* **HOW TO COMPLETE THIS TASK**: Please find all lines in the data that hold the string "XGBoost" and copy them.

* **Collection entries**:

- Opening Delimiter -

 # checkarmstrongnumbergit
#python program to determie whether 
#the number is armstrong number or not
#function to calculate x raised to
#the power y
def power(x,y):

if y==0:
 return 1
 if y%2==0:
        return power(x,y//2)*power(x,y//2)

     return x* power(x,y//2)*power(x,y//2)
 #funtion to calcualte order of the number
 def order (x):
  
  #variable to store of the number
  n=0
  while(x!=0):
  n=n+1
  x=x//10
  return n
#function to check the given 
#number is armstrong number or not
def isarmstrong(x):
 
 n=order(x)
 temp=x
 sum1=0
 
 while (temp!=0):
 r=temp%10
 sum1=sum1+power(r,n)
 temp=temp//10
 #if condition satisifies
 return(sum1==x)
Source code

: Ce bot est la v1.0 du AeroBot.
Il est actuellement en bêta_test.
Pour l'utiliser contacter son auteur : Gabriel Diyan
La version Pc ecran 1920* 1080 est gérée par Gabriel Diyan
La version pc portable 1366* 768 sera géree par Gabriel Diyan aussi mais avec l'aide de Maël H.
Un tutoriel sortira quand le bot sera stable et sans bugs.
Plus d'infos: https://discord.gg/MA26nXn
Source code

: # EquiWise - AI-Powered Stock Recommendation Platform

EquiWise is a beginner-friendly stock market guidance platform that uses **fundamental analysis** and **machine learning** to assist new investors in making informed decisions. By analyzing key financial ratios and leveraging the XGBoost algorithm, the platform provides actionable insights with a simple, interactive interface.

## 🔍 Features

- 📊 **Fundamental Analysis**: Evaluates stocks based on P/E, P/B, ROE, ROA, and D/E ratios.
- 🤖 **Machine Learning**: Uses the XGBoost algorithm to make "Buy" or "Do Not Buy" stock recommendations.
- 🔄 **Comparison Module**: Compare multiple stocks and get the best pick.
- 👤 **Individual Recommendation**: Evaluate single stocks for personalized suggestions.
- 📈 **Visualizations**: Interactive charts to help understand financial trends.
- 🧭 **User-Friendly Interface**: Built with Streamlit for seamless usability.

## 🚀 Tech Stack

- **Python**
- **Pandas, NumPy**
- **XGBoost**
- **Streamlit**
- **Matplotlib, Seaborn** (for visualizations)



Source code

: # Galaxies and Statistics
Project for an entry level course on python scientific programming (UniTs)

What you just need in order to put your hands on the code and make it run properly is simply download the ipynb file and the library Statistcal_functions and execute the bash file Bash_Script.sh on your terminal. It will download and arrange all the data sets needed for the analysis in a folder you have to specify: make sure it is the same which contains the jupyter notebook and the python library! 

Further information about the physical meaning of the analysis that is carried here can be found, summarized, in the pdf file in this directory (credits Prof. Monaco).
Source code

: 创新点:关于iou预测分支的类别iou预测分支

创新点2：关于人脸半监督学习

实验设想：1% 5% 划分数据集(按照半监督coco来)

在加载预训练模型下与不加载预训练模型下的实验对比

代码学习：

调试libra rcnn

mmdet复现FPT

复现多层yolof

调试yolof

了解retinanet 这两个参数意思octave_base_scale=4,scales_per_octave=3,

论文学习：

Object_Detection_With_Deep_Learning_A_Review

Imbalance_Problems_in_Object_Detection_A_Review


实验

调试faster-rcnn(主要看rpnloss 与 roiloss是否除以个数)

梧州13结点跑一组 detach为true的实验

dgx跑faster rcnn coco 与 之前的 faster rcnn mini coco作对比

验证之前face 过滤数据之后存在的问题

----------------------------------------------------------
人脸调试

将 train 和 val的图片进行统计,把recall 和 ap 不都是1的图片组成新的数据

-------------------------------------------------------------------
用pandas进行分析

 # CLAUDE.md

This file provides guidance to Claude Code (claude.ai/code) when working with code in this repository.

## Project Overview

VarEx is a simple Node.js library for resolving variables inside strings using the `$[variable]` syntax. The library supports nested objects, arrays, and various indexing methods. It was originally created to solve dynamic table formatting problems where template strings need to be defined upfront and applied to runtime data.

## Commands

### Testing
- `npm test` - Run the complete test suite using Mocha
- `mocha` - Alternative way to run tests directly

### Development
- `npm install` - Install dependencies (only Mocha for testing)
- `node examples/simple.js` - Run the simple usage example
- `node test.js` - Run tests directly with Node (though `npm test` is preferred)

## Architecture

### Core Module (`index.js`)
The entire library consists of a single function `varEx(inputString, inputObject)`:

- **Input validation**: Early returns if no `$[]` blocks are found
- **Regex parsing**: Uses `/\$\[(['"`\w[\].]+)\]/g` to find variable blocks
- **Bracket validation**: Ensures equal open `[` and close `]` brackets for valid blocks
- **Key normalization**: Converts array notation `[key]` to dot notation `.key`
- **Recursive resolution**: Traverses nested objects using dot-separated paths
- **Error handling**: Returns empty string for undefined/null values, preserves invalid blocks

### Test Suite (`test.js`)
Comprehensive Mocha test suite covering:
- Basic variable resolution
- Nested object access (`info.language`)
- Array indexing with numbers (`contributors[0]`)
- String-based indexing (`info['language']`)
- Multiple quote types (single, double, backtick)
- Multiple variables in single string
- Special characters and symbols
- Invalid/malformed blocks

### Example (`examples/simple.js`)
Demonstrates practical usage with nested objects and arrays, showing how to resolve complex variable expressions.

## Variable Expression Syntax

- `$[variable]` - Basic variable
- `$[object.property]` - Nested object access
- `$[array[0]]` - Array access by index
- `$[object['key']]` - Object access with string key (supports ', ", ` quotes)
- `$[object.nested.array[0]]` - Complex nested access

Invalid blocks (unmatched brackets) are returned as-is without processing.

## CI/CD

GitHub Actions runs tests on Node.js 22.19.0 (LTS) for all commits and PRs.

- Closing Delimiter -

* **WRITTEN ANSWER**:
EquiWise is a beginner-friendly stock market guidance platform that uses **fundamental analysis** and **machine learning** to assist new investors in making informed decisions. By analyzing key financial ratios and leveraging the XGBoost algorithm, the platform provides actionable insights with a simple, interactive interface.
- 🤖 **Machine Learning**: Uses the XGBoost algorithm to make "Buy" or "Do Not Buy" stock recommendations.
- **XGBoost**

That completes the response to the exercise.